THE INPUT:
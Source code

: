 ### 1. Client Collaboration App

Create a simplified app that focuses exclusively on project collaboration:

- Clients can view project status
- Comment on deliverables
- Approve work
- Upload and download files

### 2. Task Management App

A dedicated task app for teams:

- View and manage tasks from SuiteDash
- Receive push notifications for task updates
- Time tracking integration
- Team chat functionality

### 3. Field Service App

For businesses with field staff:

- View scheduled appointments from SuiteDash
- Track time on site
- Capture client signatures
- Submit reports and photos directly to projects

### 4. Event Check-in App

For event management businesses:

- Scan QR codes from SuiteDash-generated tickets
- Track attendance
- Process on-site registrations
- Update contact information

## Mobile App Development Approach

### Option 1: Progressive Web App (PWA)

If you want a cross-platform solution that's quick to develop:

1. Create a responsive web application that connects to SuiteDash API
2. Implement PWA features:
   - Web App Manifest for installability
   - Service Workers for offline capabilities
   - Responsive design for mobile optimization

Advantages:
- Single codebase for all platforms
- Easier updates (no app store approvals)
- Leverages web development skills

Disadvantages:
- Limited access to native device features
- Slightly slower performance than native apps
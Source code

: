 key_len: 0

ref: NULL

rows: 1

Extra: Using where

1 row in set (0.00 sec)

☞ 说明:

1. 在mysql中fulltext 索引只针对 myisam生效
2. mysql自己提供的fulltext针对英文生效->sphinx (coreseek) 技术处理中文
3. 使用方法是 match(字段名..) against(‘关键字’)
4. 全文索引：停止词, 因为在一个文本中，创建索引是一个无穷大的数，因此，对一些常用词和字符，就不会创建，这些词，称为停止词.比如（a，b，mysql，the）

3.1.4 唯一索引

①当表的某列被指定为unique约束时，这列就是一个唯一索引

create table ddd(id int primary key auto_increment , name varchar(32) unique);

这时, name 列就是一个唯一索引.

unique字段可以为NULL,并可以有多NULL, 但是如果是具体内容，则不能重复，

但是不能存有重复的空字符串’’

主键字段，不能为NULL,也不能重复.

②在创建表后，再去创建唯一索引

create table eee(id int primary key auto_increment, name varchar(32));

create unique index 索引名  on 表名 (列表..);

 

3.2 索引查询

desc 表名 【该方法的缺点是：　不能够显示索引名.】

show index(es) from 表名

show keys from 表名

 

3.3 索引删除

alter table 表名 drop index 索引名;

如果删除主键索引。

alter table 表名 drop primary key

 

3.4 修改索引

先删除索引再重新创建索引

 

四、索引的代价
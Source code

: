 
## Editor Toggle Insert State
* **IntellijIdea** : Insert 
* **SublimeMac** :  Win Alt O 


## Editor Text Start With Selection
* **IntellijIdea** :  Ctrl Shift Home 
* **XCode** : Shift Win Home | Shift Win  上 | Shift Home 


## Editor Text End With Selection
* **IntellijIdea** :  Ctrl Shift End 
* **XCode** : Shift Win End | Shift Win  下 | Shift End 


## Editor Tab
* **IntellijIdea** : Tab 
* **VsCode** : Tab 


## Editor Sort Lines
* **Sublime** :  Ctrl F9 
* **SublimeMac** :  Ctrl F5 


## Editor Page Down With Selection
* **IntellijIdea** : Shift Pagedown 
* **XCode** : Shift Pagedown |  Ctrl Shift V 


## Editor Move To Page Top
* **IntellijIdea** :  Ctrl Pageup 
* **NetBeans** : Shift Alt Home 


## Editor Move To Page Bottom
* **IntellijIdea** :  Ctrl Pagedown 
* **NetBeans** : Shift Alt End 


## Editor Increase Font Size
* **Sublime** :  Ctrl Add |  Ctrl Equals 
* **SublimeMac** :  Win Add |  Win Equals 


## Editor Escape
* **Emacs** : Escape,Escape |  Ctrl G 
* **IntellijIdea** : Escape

ACTIVITY: Collect every line above that contains the word "primary".

ANSWER BELOW:
create table ddd(id int primary key auto_increment , name varchar(32) unique);
create table eee(id int primary key auto_increment, name varchar(32));
alter table 表名 drop primary key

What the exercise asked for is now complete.